Su presencia, leal y espontánea, era apreciada incluso por aquellos que no compartían su fe, como el alcalde de Ivry-sur-Seine, George Marrane, y la vicealcaldesa Venise Gosnat. Fueron ellos quienes, en 1939, aprobaron su contratación en los servicios sociales de la ciudad, renovándola nuevamente por un año en 1944. Durante esos años, en la oficina ubicada en la sede del Ayuntamiento de Ivry, y en su propio hogar en la rue Raspail 11, Madeleine siempre estuvo presente, acogiendo con su profunda humanidad a cualquiera que llamara a su puerta.
Dejará su empleo en el Ayuntamiento en 1946 para dedicarse libremente al ejercicio de la caridad. La casa de la pequeña comunidad siguió abierta para todos y era considerada refugio para los desesperados y para todos aquellos que no sabían dónde acudir en busca de ayuda. Entre sus compañeros de camino y compromiso social, también había ateos, agnósticos y comunistas convencidos. Ella, que más que nadie podía entenderlos por sus anteriores convicciones materialistas, colaboraba con todos sin prejuicios, contribuyendo a mitigar las fuertes tensiones sociales.
La oración como base
Apoyó con entusiasmo, aunque sin ocultar sus límites y peligros, la experiencia surgida en Francia de los “sacerdotes obreros”. En 1952, fue a rezar a San Pedro en Roma porque estaba convencida de que a ese movimiento le faltaba el fundamento de la oración. Su objetivo fue doble: “Para pedir que la gracia de apostolado que se ha dado a Francia no se pierda, sino que se mantenga en la unidad; para pedir que esta gracia sea reconocida, fortalecida por la Iglesia”.
“Nunca debemos permitir”, escribió, “que haya un malentendido sobre el hecho de que Dios, para nosotros, es el único bien absoluto y gracias al cual los otros bienes son buenos porque provienen de Él. Sin referencia a Dios, nuestro testimonio es un contra-testimonio; y sin una bondad realista y desmedida, es como si no hubiera testimonio, porque estaría fuera del alcance de los ojos, de los oídos, de las manos, del corazón de los hombres. En ambos casos y de manera opuesta, pero equivalente, habría ruptura con el conjunto del testimonio evangélico”.
Llamados a evangelizar
Cuando el Papa san Juan XXIII convocó el Concilio Ecuménico Vaticano II, en la fase preparatoria Madeleine fue consultada por el obispo emérito de Tananarive (Madagascar) sobre el tema del ateísmo y la evangelización del mundo alejado de Dios. En esa ocasión, reflexionando sobre su experiencia personal, Madeleine expresó su convicción de que “un ambiente ateo no es un lugar totalmente malvado donde las tentaciones acechan a la fe, sino una tierra de conversión en la que Dios ha previsto pruebas que, elegidas por Él, reconocidas por nosotros, harán de nuestra fe débil, la fe sana y vigorosa que Jesucristo nos ha dado”.

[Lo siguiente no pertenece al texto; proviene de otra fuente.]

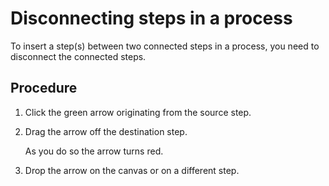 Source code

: # Disconnecting steps in a process

<head>
  <meta name="guidename" content="Integration"/>
  <meta name="context" content="GUID-c6dab20c-20df-4e22-907c-21127772f90f"/>
</head>


To insert a step\(s\) between two connected steps in a process, you need to disconnect the connected steps.

## Procedure

1.  Click the green arrow originating from the source step.

2.  Drag the arrow off the destination step.

    As you do so the arrow turns red.

3.  Drop the arrow on the canvas or on a different step. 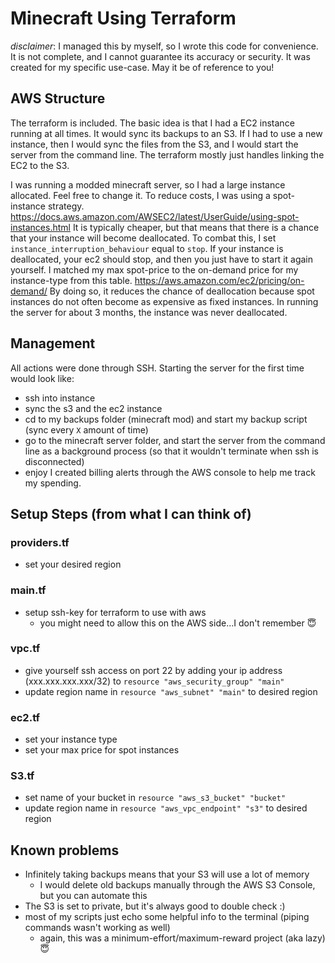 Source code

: # Minecraft Using Terraform


*disclaimer*: I managed this by myself, so I wrote this code for convenience.
It is not complete, and I cannot guarantee its accuracy or security.
It was created for my specific use-case. May it be of reference to you!


## AWS Structure
The terraform is included.
The basic idea is that I had a EC2 instance running at all times. It would sync its backups to an S3.
If I had to use a new instance, then I would sync the files from the S3, and I would start the server from the command line.
The terraform mostly just handles linking the EC2 to the S3.

I was running a modded minecraft server, so I had a large instance allocated.
Feel free to change it.
To reduce costs, I was using a spot-instance strategy.
https://docs.aws.amazon.com/AWSEC2/latest/UserGuide/using-spot-instances.html
It is typically cheaper, but that means that there is a chance that your instance will become deallocated.
To combat this, I set `instance_interruption_behaviour` equal to `stop`.
If your instance is deallocated, your ec2 should stop, and then you just have to start it again yourself.
I matched my max spot-price to the on-demand price for my instance-type from this table. https://aws.amazon.com/ec2/pricing/on-demand/
By doing so, it reduces the chance of deallocation because spot instances do not often become as expensive as fixed instances.
In running the server for about 3 months, the instance was never deallocated.

## Management
All actions were done through SSH.
Starting the server for the first time would look like:
- ssh into instance
- sync the s3 and the ec2 instance
- cd to my backups folder (minecraft mod) and start my backup script (sync every `X` amount of time)
- go to the minecraft server folder, and start the server from the command line as a background process (so that it wouldn't terminate when ssh is disconnected)
- enjoy
I created billing alerts through the AWS console to help me track my spending.

## Setup Steps (from what I can think of)
### providers.tf
- set your desired region

### main.tf
- setup ssh-key for terraform to use with aws
  - you might need to allow this on the AWS side...I don't remember 😇

### vpc.tf
- give yourself ssh access on port 22 by adding your ip address (xxx.xxx.xxx.xxx/32) to `resource "aws_security_group" "main"`
- update region name in `resource "aws_subnet" "main"` to desired region


### ec2.tf
- set your instance type
- set your max price for spot instances

### S3.tf
- set name of your bucket in `resource "aws_s3_bucket" "bucket"`
- update region name in `resource "aws_vpc_endpoint" "s3"` to desired region


## Known problems
- Infinitely taking backups means that your S3 will use a lot of memory
  - I would delete old backups manually through the AWS S3 Console, but you can automate this
- The S3 is set to private, but it's always good to double check :)
- most of my scripts just echo some helpful info to the terminal (piping commands wasn't working as well)
  - again, this was a minimum-effort/maximum-reward project (aka lazy) 😇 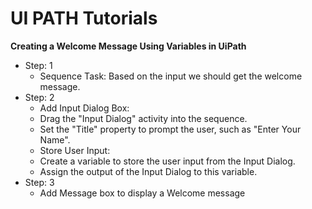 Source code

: # UI PATH Tutorials


**Creating a Welcome Message Using Variables in UiPath**
- Step: 1
  - Sequence Task: Based on the input we should get the welcome message. 
- Step: 2
  - Add Input Dialog Box:
  - Drag the "Input Dialog" activity into the sequence.
  - Set the "Title" property to prompt the user, such as "Enter Your Name".
  - Store User Input:
  - Create a variable to store the user input from the Input Dialog.
  - Assign the output of the Input Dialog to this variable.
- Step: 3
  - Add Message box to display a Welcome message
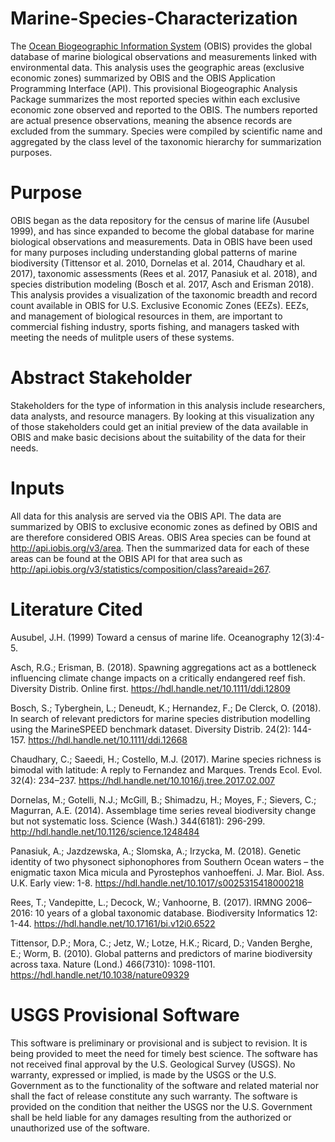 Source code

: # Marine-Species-Characterization
The [Ocean Biogeographic Information System](http://iobis.org) (OBIS) provides the global database of marine biological observations and measurements linked with environmental data. This analysis uses the geographic areas (exclusive economic zones) summarized by OBIS and the OBIS Application Programming Interface (API). This provisional Biogeographic Analysis Package summarizes the most reported species within each exclusive economic zone observed and reported to the OBIS. The numbers reported are actual presence observations, meaning the absence records are excluded from the summary. Species were compiled by scientific name and aggregated by the class level of the taxonomic hierarchy for summarization purposes.

# Purpose
OBIS began as the data repository for the census of marine life (Ausubel 1999), and has since expanded to become the global database for marine biological observations and measurements. Data in OBIS have been used for many purposes including understanding global patterns of marine biodiversity (Tittensor et al. 2010, Dornelas et al. 2014, Chaudhary et al. 2017), taxonomic assessments (Rees et al. 2017, Panasiuk et al. 2018), and species distribution modeling (Bosch et al. 2017, Asch and Erisman 2018). This analysis provides a visualization of the taxonomic breadth and record count available in OBIS for U.S. Exclusive Economic Zones (EEZs). EEZs, and management of biological resources in them, are important to commercial fishing industry, sports fishing, and managers tasked with meeting the needs of mulitple users of these systems. 

# Abstract Stakeholder
Stakeholders for the type of information in this analysis include researchers, data analysts, and resource managers. By looking at this visualization any of those stakeholders could get an initial preview of the data available in OBIS and make basic decisions about the suitability of the data for their needs.


# Inputs
All data for this analysis are served via the OBIS API. The data are summarized by OBIS to exclusive economic zones as defined by OBIS and are therefore considered OBIS Areas. OBIS Area species can be found at http://api.iobis.org/v3/area. Then the summarized data for each of these areas can be found at the OBIS API for that area such as http://api.iobis.org/v3/statistics/composition/class?areaid=267.

# Literature Cited
Ausubel, J.H. (1999) Toward a census of marine life. Oceanography 12(3):4-5.

Asch, R.G.; Erisman, B. (2018). Spawning aggregations act as a bottleneck influencing climate change impacts on a critically   endangered reef fish. Diversity Distrib. Online first. https://hdl.handle.net/10.1111/ddi.12809

Bosch, S.; Tyberghein, L.; Deneudt, K.; Hernandez, F.; De Clerck, O. (2018). In search of relevant predictors for marine species distribution modelling using the MarineSPEED benchmark dataset. Diversity Distrib. 24(2): 144-157. https://hdl.handle.net/10.1111/ddi.12668

Chaudhary, C.; Saeedi, H.; Costello, M.J. (2017). Marine species richness is bimodal with latitude: A reply to Fernandez and Marques. Trends Ecol. Evol. 32(4): 234–237. https://hdl.handle.net/10.1016/j.tree.2017.02.007

Dornelas, M.; Gotelli, N.J.; McGill, B.; Shimadzu, H.; Moyes, F.; Sievers, C.; Magurran, A.E. (2014). Assemblage time series reveal biodiversity change but not systematic loss. Science (Wash.) 344(6181): 296-299. http://hdl.handle.net/10.1126/science.1248484

Panasiuk, A.; Jazdzewska, A.; Slomska, A.; Irzycka, M. (2018). Genetic identity of two physonect siphonophores from Southern Ocean  waters – the enigmatic taxon Mica micula and Pyrostephos vanhoeffeni. J. Mar. Biol. Ass. U.K. Early view: 1-8. https://hdl.handle.net/10.1017/s0025315418000218

Rees, T.; Vandepitte, L.; Decock, W.; Vanhoorne, B. (2017). IRMNG 2006–2016: 10 years of a global taxonomic database. Biodiversity Informatics 12: 1-44. https://hdl.handle.net/10.17161/bi.v12i0.6522

Tittensor, D.P.; Mora, C.; Jetz, W.; Lotze, H.K.; Ricard, D.; Vanden Berghe, E.; Worm, B. (2010). Global patterns and predictors of marine biodiversity across taxa. Nature (Lond.) 466(7310): 1098-1101. https://hdl.handle.net/10.1038/nature09329

# USGS Provisional Software
This software is preliminary or provisional and is subject to revision. It is being provided to meet the need for timely best science. The software has not received final approval by the U.S. Geological Survey (USGS). No warranty, expressed or implied, is made by the USGS or the U.S. Government as to the functionality of the software and related material nor shall the fact of release constitute any such warranty. The software is provided on the condition that neither the USGS nor the U.S. Government shall be held liable for any damages resulting from the authorized or unauthorized use of the software.
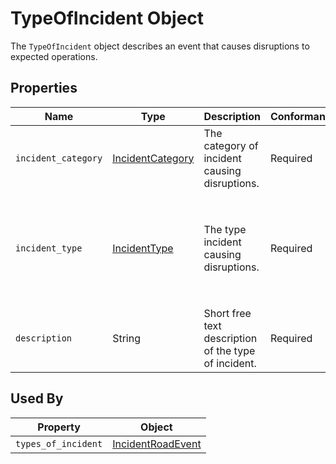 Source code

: # TypeOfIncident Object
The `TypeOfIncident` object describes an event that causes disruptions to expected operations.

## Properties
Name | Type | Description | Conformance | Notes
--- | --- | --- | --- | ---
`incident_category` | [IncidentCategory](/spec-content/enumerated-types/IncidentCategory.md) | The category of incident causing disruptions. | Required | 
`incident_type` | [IncidentType](/spec-content/enumerated-types/IncidentType.md) | The type incident causing disruptions. | Required | Value must belong to the [IncidentCategory](/spec-content/enumerated-types/IncidentCategory.md) indicated with `incident_category` - see Category column of [IncidentType](/spec-content/enumerated-types/IncidentType.md) table.
`description` | String | Short free text description of the type of incident. | Required | 

## Used By
Property | Object
--- | ---
`types_of_incident` | [IncidentRoadEvent](/spec-content/objects/IncidentRoadEvent.md)
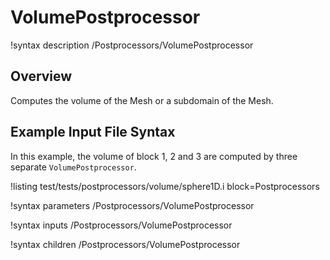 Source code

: # VolumePostprocessor

!syntax description /Postprocessors/VolumePostprocessor

## Overview

Computes the volume of the Mesh or a subdomain of the Mesh.

## Example Input File Syntax

In this example, the volume of block 1, 2 and 3 are computed by three separate `VolumePostprocessor`.

!listing test/tests/postprocessors/volume/sphere1D.i block=Postprocessors

!syntax parameters /Postprocessors/VolumePostprocessor

!syntax inputs /Postprocessors/VolumePostprocessor

!syntax children /Postprocessors/VolumePostprocessor
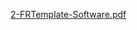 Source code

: 
[2-FRTemplate-Software.pdf](https://github.com/user-attachments/files/20546558/2-FRTemplate-Software.pdf)
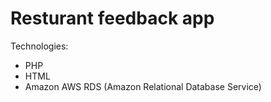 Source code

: # Resturant feedback app

 Technologies:
 - PHP
 - HTML
 - Amazon AWS RDS (Amazon Relational Database Service)
 
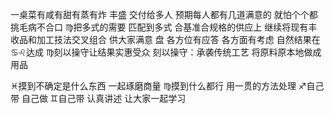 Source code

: 一桌菜有咸有甜有蒸有炸 丰盛 交付给多人
预期每人都有几道满意的 就怕个个都挑毛病不合口
♍︎把多式的需要 匹配到多式 合基准合规格的供应上
继续将现有丰收品和加工技法交叉组合 供大家满意
盘 各方位有应答 各方面有考虑
自然结果在♋︎♌︎达成 ♍︎刻以操守让结果实惠受众
刻以操守：承袭传统工艺 将原料原本地做成用品

♓︎摸到不确定是什么东西 一起琢磨商量
♍︎摸到什么都行 用一贯的方法处理
♐︎自己带 自己做
♊︎自己带 认真讲述 让大家一起学习
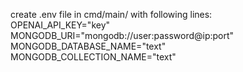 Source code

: create .env file in cmd/main/ with following lines: <br />
OPENAI_API_KEY="key" <br />
MONGODB_URI="mongodb://user:password@ip:port" <br />
MONGODB_DATABASE_NAME="text" <br />
MONGODB_COLLECTION_NAME="text" <br />
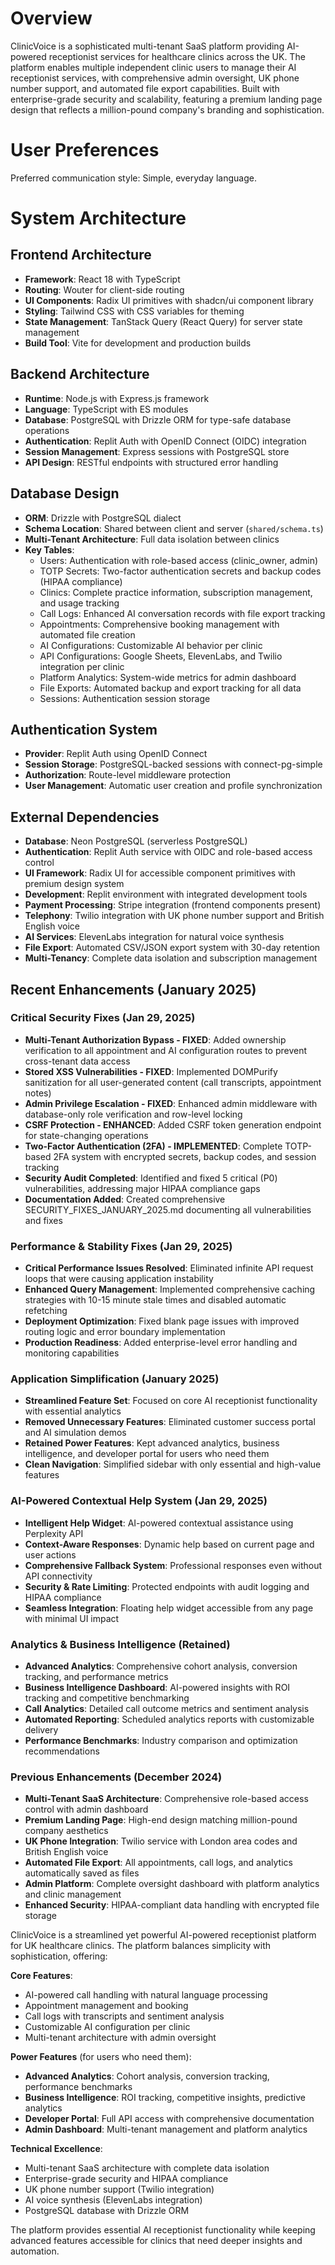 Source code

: # Overview

ClinicVoice is a sophisticated multi-tenant SaaS platform providing AI-powered receptionist services for healthcare clinics across the UK. The platform enables multiple independent clinic users to manage their AI receptionist services, with comprehensive admin oversight, UK phone number support, and automated file export capabilities. Built with enterprise-grade security and scalability, featuring a premium landing page design that reflects a million-pound company's branding and sophistication.

# User Preferences

Preferred communication style: Simple, everyday language.

# System Architecture

## Frontend Architecture
- **Framework**: React 18 with TypeScript
- **Routing**: Wouter for client-side routing
- **UI Components**: Radix UI primitives with shadcn/ui component library
- **Styling**: Tailwind CSS with CSS variables for theming
- **State Management**: TanStack Query (React Query) for server state management
- **Build Tool**: Vite for development and production builds

## Backend Architecture
- **Runtime**: Node.js with Express.js framework
- **Language**: TypeScript with ES modules
- **Database**: PostgreSQL with Drizzle ORM for type-safe database operations
- **Authentication**: Replit Auth with OpenID Connect (OIDC) integration
- **Session Management**: Express sessions with PostgreSQL store
- **API Design**: RESTful endpoints with structured error handling

## Database Design
- **ORM**: Drizzle with PostgreSQL dialect
- **Schema Location**: Shared between client and server (`shared/schema.ts`)
- **Multi-Tenant Architecture**: Full data isolation between clinics
- **Key Tables**:
  - Users: Authentication with role-based access (clinic_owner, admin)
  - TOTP Secrets: Two-factor authentication secrets and backup codes (HIPAA compliance)
  - Clinics: Complete practice information, subscription management, and usage tracking
  - Call Logs: Enhanced AI conversation records with file export tracking
  - Appointments: Comprehensive booking management with automated file creation
  - AI Configurations: Customizable AI behavior per clinic
  - API Configurations: Google Sheets, ElevenLabs, and Twilio integration per clinic
  - Platform Analytics: System-wide metrics for admin dashboard
  - File Exports: Automated backup and export tracking for all data
  - Sessions: Authentication session storage

## Authentication System
- **Provider**: Replit Auth using OpenID Connect
- **Session Storage**: PostgreSQL-backed sessions with connect-pg-simple
- **Authorization**: Route-level middleware protection
- **User Management**: Automatic user creation and profile synchronization

## External Dependencies

- **Database**: Neon PostgreSQL (serverless PostgreSQL)
- **Authentication**: Replit Auth service with OIDC and role-based access control
- **UI Framework**: Radix UI for accessible component primitives with premium design system
- **Development**: Replit environment with integrated development tools
- **Payment Processing**: Stripe integration (frontend components present)
- **Telephony**: Twilio integration with UK phone number support and British English voice
- **AI Services**: ElevenLabs integration for natural voice synthesis
- **File Export**: Automated CSV/JSON export system with 30-day retention
- **Multi-Tenancy**: Complete data isolation and subscription management

## Recent Enhancements (January 2025)

### Critical Security Fixes (Jan 29, 2025)
- **Multi-Tenant Authorization Bypass - FIXED**: Added ownership verification to all appointment and AI configuration routes to prevent cross-tenant data access
- **Stored XSS Vulnerabilities - FIXED**: Implemented DOMPurify sanitization for all user-generated content (call transcripts, appointment notes)
- **Admin Privilege Escalation - FIXED**: Enhanced admin middleware with database-only role verification and row-level locking
- **CSRF Protection - ENHANCED**: Added CSRF token generation endpoint for state-changing operations
- **Two-Factor Authentication (2FA) - IMPLEMENTED**: Complete TOTP-based 2FA system with encrypted secrets, backup codes, and session tracking
- **Security Audit Completed**: Identified and fixed 5 critical (P0) vulnerabilities, addressing major HIPAA compliance gaps
- **Documentation Added**: Created comprehensive SECURITY_FIXES_JANUARY_2025.md documenting all vulnerabilities and fixes

### Performance & Stability Fixes (Jan 29, 2025)
- **Critical Performance Issues Resolved**: Eliminated infinite API request loops that were causing application instability
- **Enhanced Query Management**: Implemented comprehensive caching strategies with 10-15 minute stale times and disabled automatic refetching
- **Deployment Optimization**: Fixed blank page issues with improved routing logic and error boundary implementation
- **Production Readiness**: Added enterprise-level error handling and monitoring capabilities

### Application Simplification (January 2025)
- **Streamlined Feature Set**: Focused on core AI receptionist functionality with essential analytics
- **Removed Unnecessary Features**: Eliminated customer success portal and AI simulation demos
- **Retained Power Features**: Kept advanced analytics, business intelligence, and developer portal for users who need them
- **Clean Navigation**: Simplified sidebar with only essential and high-value features

### AI-Powered Contextual Help System (Jan 29, 2025)
- **Intelligent Help Widget**: AI-powered contextual assistance using Perplexity API
- **Context-Aware Responses**: Dynamic help based on current page and user actions
- **Comprehensive Fallback System**: Professional responses even without API connectivity
- **Security & Rate Limiting**: Protected endpoints with audit logging and HIPAA compliance
- **Seamless Integration**: Floating help widget accessible from any page with minimal UI impact

### Analytics & Business Intelligence (Retained)
- **Advanced Analytics**: Comprehensive cohort analysis, conversion tracking, and performance metrics
- **Business Intelligence Dashboard**: AI-powered insights with ROI tracking and competitive benchmarking
- **Call Analytics**: Detailed call outcome metrics and sentiment analysis
- **Automated Reporting**: Scheduled analytics reports with customizable delivery
- **Performance Benchmarks**: Industry comparison and optimization recommendations

### Previous Enhancements (December 2024)
- **Multi-Tenant SaaS Architecture**: Comprehensive role-based access control with admin dashboard
- **Premium Landing Page**: High-end design matching million-pound company aesthetics
- **UK Phone Integration**: Twilio service with London area codes and British English voice
- **Automated File Export**: All appointments, call logs, and analytics automatically saved as files
- **Admin Platform**: Complete oversight dashboard with platform analytics and clinic management
- **Enhanced Security**: HIPAA-compliant data handling with encrypted file storage

ClinicVoice is a streamlined yet powerful AI-powered receptionist platform for UK healthcare clinics. The platform balances simplicity with sophistication, offering:

**Core Features**:
- AI-powered call handling with natural language processing
- Appointment management and booking
- Call logs with transcripts and sentiment analysis
- Customizable AI configuration per clinic
- Multi-tenant architecture with admin oversight

**Power Features** (for users who need them):
- **Advanced Analytics**: Cohort analysis, conversion tracking, performance benchmarks
- **Business Intelligence**: ROI tracking, competitive insights, predictive analytics  
- **Developer Portal**: Full API access with comprehensive documentation
- **Admin Dashboard**: Multi-tenant management and platform analytics

**Technical Excellence**:
- Multi-tenant SaaS architecture with complete data isolation
- Enterprise-grade security and HIPAA compliance
- UK phone number support (Twilio integration)
- AI voice synthesis (ElevenLabs integration)
- PostgreSQL database with Drizzle ORM

The platform provides essential AI receptionist functionality while keeping advanced features accessible for clinics that need deeper insights and automation.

Murió poco antes de cumplir 60 años, el 13 de octubre de 1964, en Ivry-sur-Seine, debido a una congestión cerebral, y fue enterrada en el cementerio municipal de Ivry, donde aún descansa.
“Nos parece”, dejó escrito, “que nuestra vocación es vivir el amor de Jesús plenamente y al pie de la letra […] entregándonos por completo a su amor, para que amándolo desesperadamente y dejándonos amar hasta el final, los dos grandes mandamientos de la caridad se encarnen en nosotros y se conviertan en uno”. Fue una mujer apasionada en el amor, primero sin conocer a Dios y después, en una dimensión totalmente diferente, en compañía del Dios que le ensanchó el corazón para amar más, mucho más.